Looking at the ideal riverside area along the old tracks, the late Diane Radford and Doug Scrimgeour developed the Blyth Greenway Trail that used the railway right-of-way from the remnants of “the arch” to the western limits of Blyth.
Later still, Walton’s Chris Lee came up with the idea of the Guelph-to-Goderich (G2G) Rail Trail. Little by little, the old railway line has been improved and updated. The former tunnel under County Road 25 has recently been rebuilt, allowing trail users to travel without having to bother neighbours.
Ironically, Blyth probably gets more visitors from the G2G trail than it got from the railway. In fact, the biggest problem is that cyclists avoid Blyth’s main street as they use back streets to travel to Cowbell Brewery.
I’m probably typical of why there are few railway lines serving most of the province these days. Growing up on a farm northwest of Lucknow, we had the tracks of the Stratford-Kincardine CN route cut our farm in half. As boys, we’d love to find pennies and leave them on the tracks to be flattened by trains. Trains weren’t all good. We had a wrecked car in our orchard that had been hit when my father had dropped a wheel off the crossing one winter morning and the car got stuck just before the train was due. He escaped safely but we couldn’t afford to lose a car.
The first time I rode in a train was with my mother and brother when we went to visit my older sister, then working in Toronto, and visited the Canadian National Exhibition. Later, when I was in school, Jill and I used the train to visit my parents. But, like most people, we got a car and never used the railway again. Railways first stopped providing passenger service then, as trucks replaced freight service, trains were replaced. Now one train is left in the county: the CN rail that carries loads of road salt from Goderich’s Sifto Salt mine to large urban centres.
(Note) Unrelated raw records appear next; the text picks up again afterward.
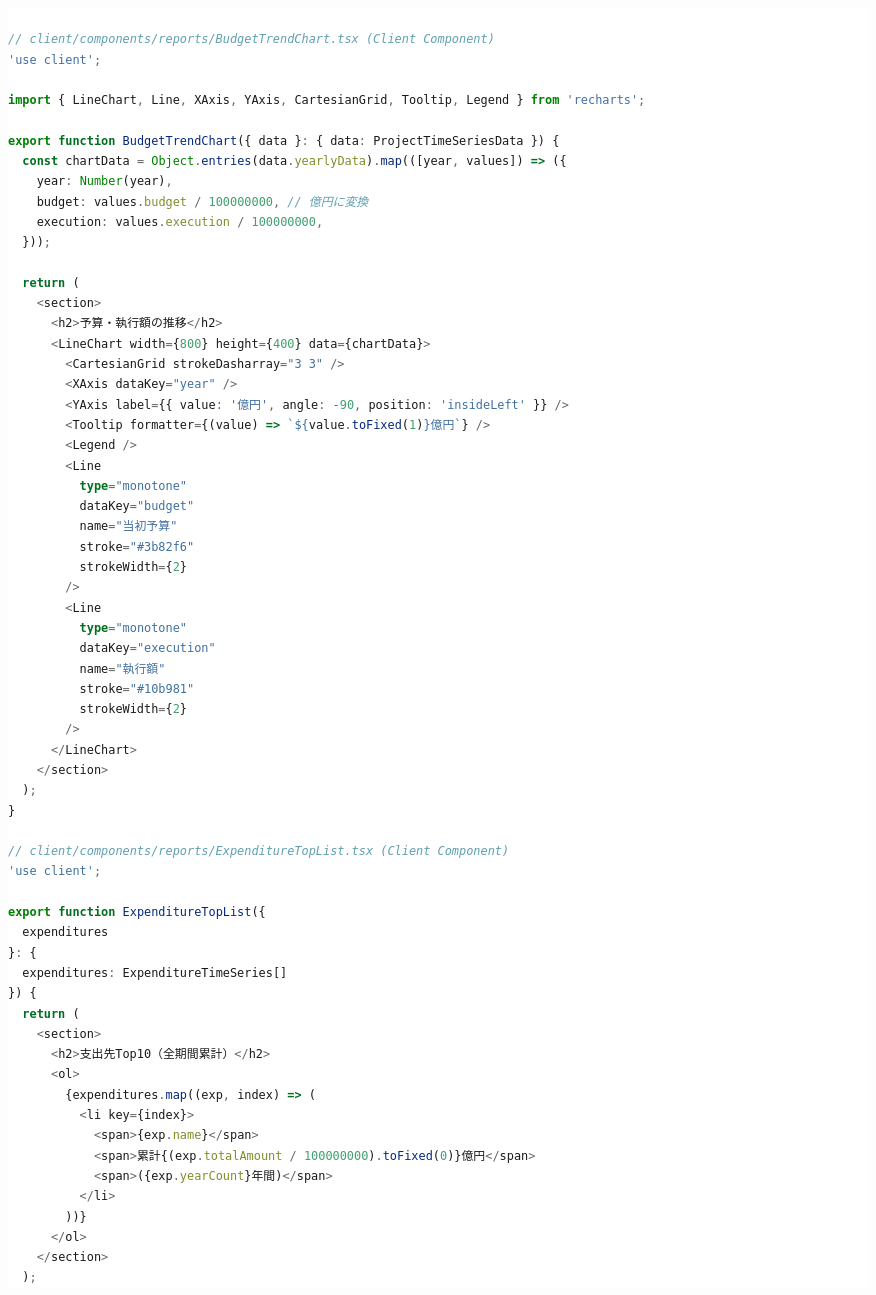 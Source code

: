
 ```typescript

// client/components/reports/BudgetTrendChart.tsx (Client Component)
'use client';

import { LineChart, Line, XAxis, YAxis, CartesianGrid, Tooltip, Legend } from 'recharts';

export function BudgetTrendChart({ data }: { data: ProjectTimeSeriesData }) {
  const chartData = Object.entries(data.yearlyData).map(([year, values]) => ({
    year: Number(year),
    budget: values.budget / 100000000, // 億円に変換
    execution: values.execution / 100000000,
  }));

  return (
    <section>
      <h2>予算・執行額の推移</h2>
      <LineChart width={800} height={400} data={chartData}>
        <CartesianGrid strokeDasharray="3 3" />
        <XAxis dataKey="year" />
        <YAxis label={{ value: '億円', angle: -90, position: 'insideLeft' }} />
        <Tooltip formatter={(value) => `${value.toFixed(1)}億円`} />
        <Legend />
        <Line
          type="monotone"
          dataKey="budget"
          name="当初予算"
          stroke="#3b82f6"
          strokeWidth={2}
        />
        <Line
          type="monotone"
          dataKey="execution"
          name="執行額"
          stroke="#10b981"
          strokeWidth={2}
        />
      </LineChart>
    </section>
  );
}

// client/components/reports/ExpenditureTopList.tsx (Client Component)
'use client';

export function ExpenditureTopList({
  expenditures
}: {
  expenditures: ExpenditureTimeSeries[]
}) {
  return (
    <section>
      <h2>支出先Top10（全期間累計）</h2>
      <ol>
        {expenditures.map((exp, index) => (
          <li key={index}>
            <span>{exp.name}</span>
            <span>累計{(exp.totalAmount / 100000000).toFixed(0)}億円</span>
            <span>({exp.yearCount}年間)</span>
          </li>
        ))}
      </ol>
    </section>
  );
```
And so, the railways that were once so vital to the lives of our towns and villages that an early reeve of Blyth organized financial support for that old north-south line from Wingham to London, were deemed to be obsolete by many. And we were left with things like the G2G trail and, until recently, the old water tower in Blyth.
While seniors, like me, may be sad to see the last remnants of railway days disappear, younger residents have changed much more - taking their shopping to larger towns with huge stores offering greater variety and cheaper prices than small, local stores can offer. This is the way of the world now, but it was nice to have that brief reminder of the past last week.